▸ **Task details**
Please set down the lines of the listing exactly, from its first line to the line with "#### Scenario Description", leaving the pictures out.

+++ Source data

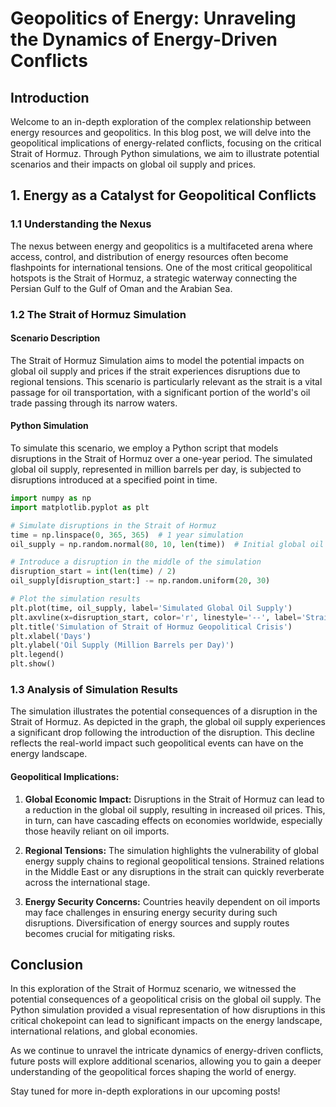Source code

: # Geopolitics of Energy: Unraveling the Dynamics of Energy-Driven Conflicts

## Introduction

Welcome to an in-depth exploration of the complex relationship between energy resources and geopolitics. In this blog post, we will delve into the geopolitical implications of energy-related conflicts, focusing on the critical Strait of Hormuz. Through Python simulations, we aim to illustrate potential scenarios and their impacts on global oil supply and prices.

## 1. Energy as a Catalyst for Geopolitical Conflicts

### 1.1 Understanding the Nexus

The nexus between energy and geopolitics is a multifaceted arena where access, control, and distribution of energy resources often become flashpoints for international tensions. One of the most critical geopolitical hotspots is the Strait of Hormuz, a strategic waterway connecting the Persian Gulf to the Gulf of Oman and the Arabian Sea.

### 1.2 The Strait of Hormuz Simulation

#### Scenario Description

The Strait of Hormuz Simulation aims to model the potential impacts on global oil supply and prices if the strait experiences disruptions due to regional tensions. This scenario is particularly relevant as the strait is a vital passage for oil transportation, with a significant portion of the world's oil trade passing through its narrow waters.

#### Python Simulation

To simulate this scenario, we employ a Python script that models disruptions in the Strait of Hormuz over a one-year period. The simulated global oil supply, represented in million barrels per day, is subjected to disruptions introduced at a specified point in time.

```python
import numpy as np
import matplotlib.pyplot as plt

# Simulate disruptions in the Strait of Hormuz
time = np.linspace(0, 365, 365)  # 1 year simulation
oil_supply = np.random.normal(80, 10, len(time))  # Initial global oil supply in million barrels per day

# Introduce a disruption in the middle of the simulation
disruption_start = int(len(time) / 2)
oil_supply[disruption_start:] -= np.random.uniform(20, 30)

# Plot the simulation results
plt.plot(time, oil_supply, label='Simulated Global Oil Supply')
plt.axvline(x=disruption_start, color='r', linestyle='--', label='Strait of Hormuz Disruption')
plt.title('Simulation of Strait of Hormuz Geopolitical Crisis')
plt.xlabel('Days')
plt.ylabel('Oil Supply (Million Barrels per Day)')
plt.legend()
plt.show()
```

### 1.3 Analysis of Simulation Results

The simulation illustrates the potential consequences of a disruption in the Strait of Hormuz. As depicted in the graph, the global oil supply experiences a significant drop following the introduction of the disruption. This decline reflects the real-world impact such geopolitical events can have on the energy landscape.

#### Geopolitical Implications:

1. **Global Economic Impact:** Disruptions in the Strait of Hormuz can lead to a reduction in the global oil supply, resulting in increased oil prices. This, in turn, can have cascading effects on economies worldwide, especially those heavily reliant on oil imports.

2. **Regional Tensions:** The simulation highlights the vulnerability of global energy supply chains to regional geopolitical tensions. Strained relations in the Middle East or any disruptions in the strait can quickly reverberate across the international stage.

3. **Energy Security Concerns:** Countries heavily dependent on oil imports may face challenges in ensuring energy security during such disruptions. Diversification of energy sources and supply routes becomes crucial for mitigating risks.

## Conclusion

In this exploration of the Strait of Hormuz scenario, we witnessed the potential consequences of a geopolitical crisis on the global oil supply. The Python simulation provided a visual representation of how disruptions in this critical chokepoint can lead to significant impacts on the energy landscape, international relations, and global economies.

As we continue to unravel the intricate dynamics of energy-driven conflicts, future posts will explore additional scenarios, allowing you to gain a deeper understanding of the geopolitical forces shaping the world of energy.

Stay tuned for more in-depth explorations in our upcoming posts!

++++++

▸ **Exercise answer**
Source code

: # Geopolitics of Energy: Unraveling the Dynamics of Energy-Driven Conflicts

## Introduction

Welcome to an in-depth exploration of the complex relationship between energy resources and geopolitics. In this blog post, we will delve into the geopolitical implications of energy-related conflicts, focusing on the critical Strait of Hormuz. Through Python simulations, we aim to illustrate potential scenarios and their impacts on global oil supply and prices.

## 1. Energy as a Catalyst for Geopolitical Conflicts

### 1.1 Understanding the Nexus

The nexus between energy and geopolitics is a multifaceted arena where access, control, and distribution of energy resources often become flashpoints for international tensions. One of the most critical geopolitical hotspots is the Strait of Hormuz, a strategic waterway connecting the Persian Gulf to the Gulf of Oman and the Arabian Sea.

### 1.2 The Strait of Hormuz Simulation

#### Scenario Description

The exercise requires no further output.